The PURE went into Moodrow’s pocket. He had his sample, now. The lab would be able to prove that Davis Craddock’s dope had reduced Flo Alamare to a vegetable and poisoned at least three other people. The case was made. He rolled Wendell Bogard over and dug into the carpet with a small pocket knife, retrieving the single slug he’d fired. Cushioned by the carpeting, it was, as expected, in excellent condition. He put it in his pocket. The cops would find Bogard eventually, but they wouldn’t be able to trace the shot that killed him to Moodrow’s .38.

Craddock’s private quarters, thoroughly searched, revealed nothing. Moodrow was looking for business records, filing cabinets, office desks. He went from room to room, flicking lights on briefly, glancing at dormitories, meeting rooms, kitchens, dining rooms. He crossed to the center building and worked from the bottom up, finding more of the same until he got to the top floor, the combined offices of the Hanover Foundation, which ran the commune, and Hanover Housekeeping, Inc. A row of gray filing cabinets lined the wall beneath the windows. They were still full, proof of the haste with which Craddock had abandoned the commune.
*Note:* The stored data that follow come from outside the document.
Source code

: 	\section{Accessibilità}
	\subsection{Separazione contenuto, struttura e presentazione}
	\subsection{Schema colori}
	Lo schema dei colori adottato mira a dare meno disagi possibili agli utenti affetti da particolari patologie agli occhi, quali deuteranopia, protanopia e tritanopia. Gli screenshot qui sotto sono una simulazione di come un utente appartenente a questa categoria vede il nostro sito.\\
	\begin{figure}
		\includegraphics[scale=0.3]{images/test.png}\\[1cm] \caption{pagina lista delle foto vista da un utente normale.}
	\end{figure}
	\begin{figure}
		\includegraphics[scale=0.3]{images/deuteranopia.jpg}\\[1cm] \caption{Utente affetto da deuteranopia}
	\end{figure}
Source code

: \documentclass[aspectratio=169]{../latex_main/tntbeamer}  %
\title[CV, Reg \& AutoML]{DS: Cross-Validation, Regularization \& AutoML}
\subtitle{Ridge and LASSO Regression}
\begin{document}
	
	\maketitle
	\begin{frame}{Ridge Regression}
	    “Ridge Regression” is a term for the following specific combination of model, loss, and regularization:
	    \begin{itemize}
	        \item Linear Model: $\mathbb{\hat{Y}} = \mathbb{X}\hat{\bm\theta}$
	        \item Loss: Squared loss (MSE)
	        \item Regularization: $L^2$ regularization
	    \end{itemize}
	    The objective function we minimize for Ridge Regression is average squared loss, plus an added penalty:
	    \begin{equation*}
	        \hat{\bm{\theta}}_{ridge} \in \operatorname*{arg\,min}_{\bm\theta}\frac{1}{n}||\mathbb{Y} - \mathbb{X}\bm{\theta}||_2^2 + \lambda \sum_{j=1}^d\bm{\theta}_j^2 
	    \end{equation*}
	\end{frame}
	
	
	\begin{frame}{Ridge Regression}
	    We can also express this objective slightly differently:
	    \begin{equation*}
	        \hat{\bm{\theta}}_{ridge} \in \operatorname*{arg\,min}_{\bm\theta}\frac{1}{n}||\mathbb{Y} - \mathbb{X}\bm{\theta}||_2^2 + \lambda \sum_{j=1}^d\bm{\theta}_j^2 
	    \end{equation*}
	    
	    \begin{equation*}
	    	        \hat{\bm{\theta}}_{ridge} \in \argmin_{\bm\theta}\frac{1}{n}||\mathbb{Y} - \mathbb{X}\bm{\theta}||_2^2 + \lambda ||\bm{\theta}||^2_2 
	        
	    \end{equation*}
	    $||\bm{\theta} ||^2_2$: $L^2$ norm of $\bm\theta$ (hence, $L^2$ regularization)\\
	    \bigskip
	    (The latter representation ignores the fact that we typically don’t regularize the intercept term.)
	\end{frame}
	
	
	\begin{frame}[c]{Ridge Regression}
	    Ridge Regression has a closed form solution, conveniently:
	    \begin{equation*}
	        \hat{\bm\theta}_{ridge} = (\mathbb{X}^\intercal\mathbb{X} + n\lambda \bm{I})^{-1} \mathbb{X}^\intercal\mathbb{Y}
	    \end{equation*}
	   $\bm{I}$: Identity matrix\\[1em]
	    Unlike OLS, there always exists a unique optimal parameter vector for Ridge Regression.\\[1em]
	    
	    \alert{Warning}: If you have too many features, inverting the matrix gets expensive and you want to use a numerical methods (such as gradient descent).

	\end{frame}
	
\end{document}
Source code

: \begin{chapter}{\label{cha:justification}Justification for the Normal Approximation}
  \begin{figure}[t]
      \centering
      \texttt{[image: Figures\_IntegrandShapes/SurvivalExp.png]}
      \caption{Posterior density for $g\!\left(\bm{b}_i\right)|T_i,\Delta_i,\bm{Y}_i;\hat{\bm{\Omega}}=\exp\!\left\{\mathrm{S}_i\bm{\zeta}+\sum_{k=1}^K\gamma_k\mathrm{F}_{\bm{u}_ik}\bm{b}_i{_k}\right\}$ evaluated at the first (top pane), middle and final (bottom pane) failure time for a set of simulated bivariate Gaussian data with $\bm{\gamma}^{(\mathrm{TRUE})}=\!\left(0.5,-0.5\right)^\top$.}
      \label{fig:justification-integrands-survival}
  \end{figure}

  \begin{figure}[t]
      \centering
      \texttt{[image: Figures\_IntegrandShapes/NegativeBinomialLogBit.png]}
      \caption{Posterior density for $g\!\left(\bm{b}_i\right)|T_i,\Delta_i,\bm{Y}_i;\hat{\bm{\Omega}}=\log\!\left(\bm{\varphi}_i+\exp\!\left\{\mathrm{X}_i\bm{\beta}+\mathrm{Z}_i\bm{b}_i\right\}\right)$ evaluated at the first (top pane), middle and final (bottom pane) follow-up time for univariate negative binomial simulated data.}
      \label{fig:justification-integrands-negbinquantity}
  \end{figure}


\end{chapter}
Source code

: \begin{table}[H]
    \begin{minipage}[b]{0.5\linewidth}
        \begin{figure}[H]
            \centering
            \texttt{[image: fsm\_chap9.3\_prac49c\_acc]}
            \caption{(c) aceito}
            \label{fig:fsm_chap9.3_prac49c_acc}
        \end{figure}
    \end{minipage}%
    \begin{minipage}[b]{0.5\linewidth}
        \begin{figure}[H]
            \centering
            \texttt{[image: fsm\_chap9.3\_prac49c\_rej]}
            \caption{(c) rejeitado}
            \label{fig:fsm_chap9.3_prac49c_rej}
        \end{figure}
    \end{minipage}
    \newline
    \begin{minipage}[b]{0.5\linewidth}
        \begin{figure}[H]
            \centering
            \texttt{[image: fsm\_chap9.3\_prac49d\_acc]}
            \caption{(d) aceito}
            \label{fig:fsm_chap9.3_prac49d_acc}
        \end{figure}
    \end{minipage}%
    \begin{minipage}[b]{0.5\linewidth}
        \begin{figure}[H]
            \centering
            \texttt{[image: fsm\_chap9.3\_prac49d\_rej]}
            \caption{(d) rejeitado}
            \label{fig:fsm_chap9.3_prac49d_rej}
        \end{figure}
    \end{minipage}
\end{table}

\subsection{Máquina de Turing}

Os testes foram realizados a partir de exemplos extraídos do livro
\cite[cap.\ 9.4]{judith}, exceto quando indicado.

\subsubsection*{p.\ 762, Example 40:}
Moodrow pored through the drawers, looking for accounts payable, thumbing folder after folder until he found the ones he wanted: Citibank, Chase Manhattan, New York Telephone, The Long Island Lighting Company. He stuffed them into a large manila envelope lying on one of the desks. There might be more, but he couldn’t afford to wait around. He turned the light out behind him as he left.